Researchers at TRM confirmed the theft. They found 70 drained addresses. They also discovered that TokenSpot, another exchange, was hit by the same attacker using the same consolidation address. TRM identifies TokenSpot as a front for Grinex. Grinex itself is a rebrand of Garantex.
Garantex was sanctioned in 2022. The US government says it processed over $100 million for ransomware actors and illicit entities. The species has a specific talent for rebranding failure. When one shell is sanctioned, they simply crawl into another. Grinex lasted sixteen months before this incident.
Now, Grinex claims the attack was designed to damage "Russia’s financial sovereignty." It is a curious choice of words. The platform’s primary function is helping users bypass the sovereignty of international financial regulations. They are using the language of the rules they ignore to complain about the people who caught them.
Grinex says it has transferred information to law enforcement to initiate a criminal case. This is the most telling part of the data. An entity sanctioned for facilitating notorious hackers is now asking the police to find the hackers who outplayed them. They are complaining about "unprecedented levels of technology" available only to "unfriendly states." In their world, that is usually called a business model.

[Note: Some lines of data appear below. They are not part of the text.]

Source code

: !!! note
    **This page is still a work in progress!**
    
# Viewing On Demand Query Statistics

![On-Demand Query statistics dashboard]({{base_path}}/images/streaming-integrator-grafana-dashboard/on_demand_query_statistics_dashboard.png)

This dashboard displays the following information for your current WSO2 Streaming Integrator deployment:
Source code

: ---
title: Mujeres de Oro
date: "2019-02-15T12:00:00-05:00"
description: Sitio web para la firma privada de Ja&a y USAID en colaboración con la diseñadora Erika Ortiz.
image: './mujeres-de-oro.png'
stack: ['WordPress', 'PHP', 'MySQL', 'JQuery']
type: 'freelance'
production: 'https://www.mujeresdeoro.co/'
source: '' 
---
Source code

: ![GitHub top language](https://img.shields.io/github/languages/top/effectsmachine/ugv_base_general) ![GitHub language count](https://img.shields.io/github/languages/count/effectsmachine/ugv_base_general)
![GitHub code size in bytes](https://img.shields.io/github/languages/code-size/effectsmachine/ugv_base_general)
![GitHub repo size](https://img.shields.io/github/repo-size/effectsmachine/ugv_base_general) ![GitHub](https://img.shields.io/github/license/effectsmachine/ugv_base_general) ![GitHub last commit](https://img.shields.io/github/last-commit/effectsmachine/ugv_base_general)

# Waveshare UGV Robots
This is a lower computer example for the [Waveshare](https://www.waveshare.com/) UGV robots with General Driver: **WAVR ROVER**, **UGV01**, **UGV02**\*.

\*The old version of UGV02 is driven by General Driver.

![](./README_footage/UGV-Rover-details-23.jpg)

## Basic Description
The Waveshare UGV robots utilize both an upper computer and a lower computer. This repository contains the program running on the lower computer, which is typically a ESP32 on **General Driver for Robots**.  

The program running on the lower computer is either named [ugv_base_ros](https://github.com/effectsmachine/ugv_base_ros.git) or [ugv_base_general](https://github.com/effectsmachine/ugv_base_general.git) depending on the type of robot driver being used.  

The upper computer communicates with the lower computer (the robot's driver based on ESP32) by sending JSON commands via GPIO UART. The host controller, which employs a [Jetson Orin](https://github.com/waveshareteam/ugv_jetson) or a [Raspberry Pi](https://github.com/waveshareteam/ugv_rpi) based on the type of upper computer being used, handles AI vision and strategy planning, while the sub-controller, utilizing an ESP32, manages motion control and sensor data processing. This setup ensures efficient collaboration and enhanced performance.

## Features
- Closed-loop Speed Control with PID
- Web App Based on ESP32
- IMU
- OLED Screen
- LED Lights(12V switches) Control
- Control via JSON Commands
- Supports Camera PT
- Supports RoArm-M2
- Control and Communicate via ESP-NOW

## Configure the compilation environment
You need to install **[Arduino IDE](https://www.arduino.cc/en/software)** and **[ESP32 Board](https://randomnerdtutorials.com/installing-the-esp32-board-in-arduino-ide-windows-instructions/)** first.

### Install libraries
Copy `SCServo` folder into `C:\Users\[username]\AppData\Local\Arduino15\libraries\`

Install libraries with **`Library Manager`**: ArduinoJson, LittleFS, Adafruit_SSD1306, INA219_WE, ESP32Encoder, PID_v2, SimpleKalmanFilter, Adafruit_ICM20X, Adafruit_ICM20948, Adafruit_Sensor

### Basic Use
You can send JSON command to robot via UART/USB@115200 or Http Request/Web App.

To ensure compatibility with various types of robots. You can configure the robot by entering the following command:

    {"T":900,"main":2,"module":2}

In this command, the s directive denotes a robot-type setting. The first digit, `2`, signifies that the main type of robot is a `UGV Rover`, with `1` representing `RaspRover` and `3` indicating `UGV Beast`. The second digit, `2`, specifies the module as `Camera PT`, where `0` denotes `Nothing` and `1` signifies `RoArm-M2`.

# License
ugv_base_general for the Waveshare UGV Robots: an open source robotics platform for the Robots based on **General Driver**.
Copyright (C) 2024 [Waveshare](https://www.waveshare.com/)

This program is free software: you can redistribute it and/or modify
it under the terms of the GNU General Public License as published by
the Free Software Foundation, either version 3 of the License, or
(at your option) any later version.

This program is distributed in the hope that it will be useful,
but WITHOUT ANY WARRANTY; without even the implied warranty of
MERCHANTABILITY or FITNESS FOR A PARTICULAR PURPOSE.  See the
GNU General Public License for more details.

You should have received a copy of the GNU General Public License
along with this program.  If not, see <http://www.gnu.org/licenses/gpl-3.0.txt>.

This is the predictable cycle of state-sponsored friction. One group of humans writes code to hide money. Another group writes code to steal it back. When the second group wins, the first group calls it a violation of ethics. They want the protection of a system they spend their daylight hours trying to dismantle.
The pattern is fixed. The infrastructure will be moved. A new name will be chosen. A third rebrand will appear with a different logo and the same underlying ledger.
And so it continues.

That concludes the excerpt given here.